"Moi non plus, je ne te condamne pas."

     CINQUIÈME DIMANCHE DE CARÊME (C)

 

Évangile de Jésus Christ selon saint Jean 8, 1-11 

J

ésus s’était rendu au mont des Oliviers ; de bon matin, il retourna au temple de Jérusalem. Comme tout le peuple venait à lui, il s’assit et se mit à enseigner. Les scribes et les pharisiens lui amènent une femme qu’on avait surprise en train de commettre l’adultère. Ils la font avancer, et disent à Jésus : « Maître, cette femme a été prise en flagrant délit d’adultère. Or, dans la Loi, Moïse nous a ordonné de lapider ces femmes-là. Et toi, qu’en dis-tu ? » Ils parlaient ainsi pour le mettre à l’épreuve, afin de pouvoir l’accuser. Mais Jésus s’était baissé et, du doigt, il dessinait sur le sol. Comme on persistait à l’interroger, il se redressa et leur dit : « Celui d’entre vous qui est sans péché, qu’il soit le premier à lui jeter la pierre. » Et il se baissa de nouveau pour dessiner sur le sol. Quant à eux, sur cette réponse, ils s’en allaient l’un après l’autre, en commençant par les plus âgés. Jésus resta seul avec la femme en face de lui. Il se redressa et lui demanda : « Femme, où sont-ils donc? Alors, personne ne t’a condamnée ? » Elle répondit : « Personne, Seigneur. » Et Jésus lui dit : « Moi non plus, je ne te condamne pas. Va, et désormais ne pèche plus. »

oOo

Un texte gênant

            Curieux destin que celui de ce passage de l’Évangile. Il a failli ne jamais figurer dans les textes reconnus par l’Église. Les spécialistes, en effet, nous apprennent qu’il ne figure pas dans un certain nombre de manuscrits anciens parmi les plus vénérables. Ils nous disent également que certains l'attribuent à Luc. Comme si on se l’était passé d’évangile en évangile. Comme si c’était un texte gênant, qui met mal à l’aise. Et effectivement, il y a de quoi, si on le reçoit avec sérieux et gravité, non pas comme un fait divers, mais comme une Parole de Dieu qui nous est adressée, à chacun de nous, personnellement. Et de même que les Pharisiens ont dû être embarrassés par l’attitude de Jésus, on conçoit que cette scène ait été dérangeante pour l’Église : la miséricorde et la compassion ne sont ni naturelles ni faciles aux hommes.

Un certain regard        

    Mais Dieu merci, la liturgie de ce cinquième dimanche de Carême nous donne cette Parole à lire et à méditer. Ce que nous allons essayer de faire, grâce à quelques remarques, pour éclairer notre regard. Car il est particulièrement question de regard dans ce texte.
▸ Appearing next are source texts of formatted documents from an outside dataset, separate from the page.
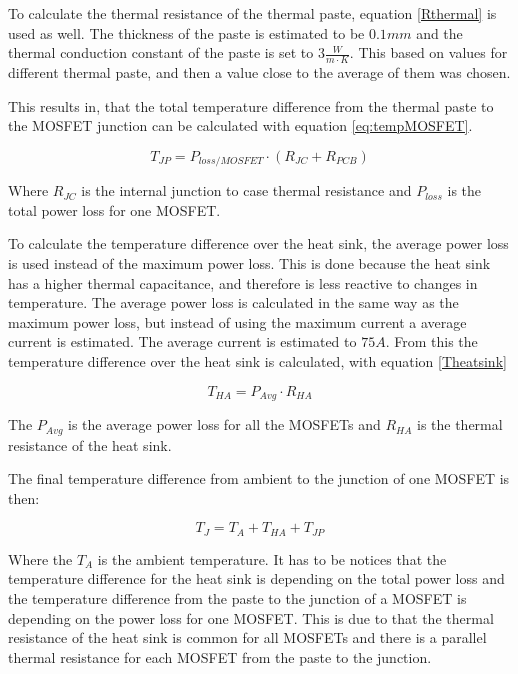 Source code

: To calculate the thermal resistance of the thermal paste, equation \ref{Rthermal} is used as well. The thickness of the paste is estimated to be $0.1 mm$ and the thermal conduction constant of the paste is set to $3 \frac{W}{m \cdot K}$. This based on values for different thermal paste, and then a value close to the average of them was chosen.

This results in, that the total temperature difference from the thermal paste to the MOSFET junction can be calculated with equation \ref{eq:tempMOSFET}.

    \begin{equation}
        T_{JP} = P_{loss/MOSFET} \cdot (R_{JC} + R_{PCB})
        \label{eq:tempMOSFET}
    \end{equation}
    
Where $R_{JC}$ is the internal junction to case thermal resistance and $P_{loss}$ is the total power loss for one MOSFET. 

To calculate the temperature difference over the heat sink, the average power loss is used instead of the maximum power loss. This is done because the heat sink has a higher thermal capacitance, and therefore is less reactive to changes in temperature. The average power loss is calculated in the same way as the maximum power loss, but instead of using the maximum current a average current is estimated. The average current is estimated to $75 A$.
From this the temperature difference over the heat sink is calculated, with equation \ref{Theatsink} 

    \begin{equation}
        T_{HA} = P_{Avg} \cdot R_{HA}
        \label{Theatsink}
    \end{equation}

The $P_{Avg}$ is the average power loss for all the MOSFETs and $R_{HA}$ is the thermal resistance of the heat sink. 

The final temperature difference from ambient to the junction of one MOSFET is then:

    \begin{equation}
        T_{J} = T_A + T_{HA} + T_{JP}
        \label{Theatsink}
    \end{equation}
    
Where the $T_A$ is the ambient temperature. It has to be notices that the temperature difference for the heat sink is depending on the total power loss and the temperature difference from the paste to the junction of a MOSFET is depending on the power loss for one MOSFET. This is due to that the thermal resistance of the heat sink is common for all MOSFETs and there is a parallel thermal resistance for each MOSFET from the paste to the junction.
Voilà donc les ennemis farouches de Jésus – nous sommes à quelques semaines de la Passion – qui, ayant surpris une femme en flagrant délit d’adultère, se disent qu’ils vont faire d’une pierre deux coups. La Loi de Moïse a fixé le tarif : c’est la lapidation, normalement pour la femme et pour l’homme. Il est également précisé que c’est le témoin principal du délit qui doit jeter la première pierre à la coupable. Ici, il n’est pas question de l’homme – belle mentalité, n’est-ce pas ! – et « cette femme-là », dans l’esprit des pharisiens, n’est qu’une femme-objet, comme on dit aujourd’hui. Objet de mépris, peut-être objet de désir caché, certainement l’objet qui va permettre d’accuser et de faire condamner Jésus lui-même, sur qui, ils l’espèrent bien, le piège va se refermer. C’est pourquoi on lui demande son avis. Ou bien il n’est pas d’accord de faire exécuter la sentence, et il se met en contradiction avec la Loi divine ; ou bien il est d’accord, et alors il se met en contradiction avec lui-même, avec toutes ses attitudes et tous ses enseignements.

Qui est sans péché ?    

        Dépassons vite la pensée qui consisterait à nous émerveiller de l’habileté et de l’astuce avec lesquelles Jésus se sort du piège. Ce n’est pas de cela qu’il s’agit. L’important, c’est l’attitude de Jésus et la remarque qu’il fait à ses interlocuteurs. Il s’accroupit, trace du doigt des traits dans la poussière du sol, et, comme on insiste, déclare, sans se relever : « Que celui d’entre vous qui est sans péché lui jette la première pierre. » C’est difficile, de jeter la première pierre, de faire le geste qui va entraîner d’autres gestes de mise à mort. C’est pour cela que la Loi réservait ce rôle au témoin principal. Eh bien, Jésus va modifier la Loi. Ce n’est pas le témoin principal qui doit jeter la première pierre, mais « celui qui est sans péché. » Jésus renvoie ses interlocuteurs à leur propre conscience, au plus intime d’eux-mêmes. Et cela change tout. Qui, en effet, peut dire qu’il est sans péché ?

Tous adultères

            La pauvre femme surprise avec un amant au petit matin, elle était certes adultère. Personne ne le nie. Mais ce que Jésus veut dire à ses ennemis, c’est qu’ils sont tous, eux aussi, adultères. Nous aussi, si nous regardons bien, nous sommes des adultères. Est adultère le mari qui trompe sa femme, la femme qui trompe son mari. Jésus nous demande de bien nous regarder, en toute sincérité : ne nous est-il jamais arrivé de tromper le Dieu fidèle, de nous détourner de lui pour courir après les idoles de notre époque ? Qui est sans péché ? Qui peut dire qu’il a toujours été fidèle ? Alors, de quel droit nous permettons-nous de juger autrui ?

Tu ne t'es pas regardé !

            Plus importante encore que sa parole, je note l’attitude de Jésus qui s’obstine à ne pas regarder ses interlocuteurs. Comme pour dire : vous ne regardez pas « cette femme-là » autrement que comme un objet, elle n’est pas pour vous une personne, eh bien, moi non plus, je ne vous regarde pas. Ce n’est que lorsque tous sont partis que Jésus se redresse pour regarder la femme face à face. Elle n’était rien, elle ne comptait pour personne. La voilà qui redevient une personne, sous le regard de Jésus. Ils se regardent, la communication est rétablie, ils se parlent. Je crois que cela veut dire quelque chose de très important pour nous.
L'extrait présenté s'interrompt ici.